WHAT THIS TASK INVOLVES: What is wanted is the line holding "In this quick" and every later line through the end of the entries, set down exactly.

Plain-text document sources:

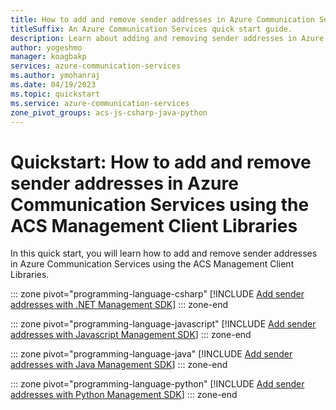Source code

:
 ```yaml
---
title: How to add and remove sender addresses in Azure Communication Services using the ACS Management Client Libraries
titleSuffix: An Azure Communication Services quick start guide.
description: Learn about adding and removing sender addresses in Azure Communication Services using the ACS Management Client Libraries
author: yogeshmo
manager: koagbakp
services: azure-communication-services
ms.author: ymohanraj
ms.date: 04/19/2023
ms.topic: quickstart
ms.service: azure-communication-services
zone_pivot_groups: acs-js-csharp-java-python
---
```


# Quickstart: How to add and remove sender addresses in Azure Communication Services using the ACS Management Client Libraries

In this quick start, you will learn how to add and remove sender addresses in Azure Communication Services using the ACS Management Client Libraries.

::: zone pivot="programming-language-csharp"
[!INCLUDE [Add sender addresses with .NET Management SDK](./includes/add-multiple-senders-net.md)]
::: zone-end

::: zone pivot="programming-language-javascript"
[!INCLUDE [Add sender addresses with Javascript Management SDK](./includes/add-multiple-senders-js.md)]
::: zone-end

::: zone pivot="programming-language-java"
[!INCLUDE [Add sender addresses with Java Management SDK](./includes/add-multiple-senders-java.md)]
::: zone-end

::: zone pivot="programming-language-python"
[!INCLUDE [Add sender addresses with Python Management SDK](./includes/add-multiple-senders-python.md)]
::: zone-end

THE ANSWER:
In this quick start, you will learn how to add and remove sender addresses in Azure Communication Services using the ACS Management Client Libraries.

::: zone pivot="programming-language-csharp"
[!INCLUDE [Add sender addresses with .NET Management SDK](./includes/add-multiple-senders-net.md)]
::: zone-end

::: zone pivot="programming-language-javascript"
[!INCLUDE [Add sender addresses with Javascript Management SDK](./includes/add-multiple-senders-js.md)]
::: zone-end

::: zone pivot="programming-language-java"
[!INCLUDE [Add sender addresses with Java Management SDK](./includes/add-multiple-senders-java.md)]
::: zone-end

::: zone pivot="programming-language-python"
[!INCLUDE [Add sender addresses with Python Management SDK](./includes/add-multiple-senders-python.md)]
::: zone-end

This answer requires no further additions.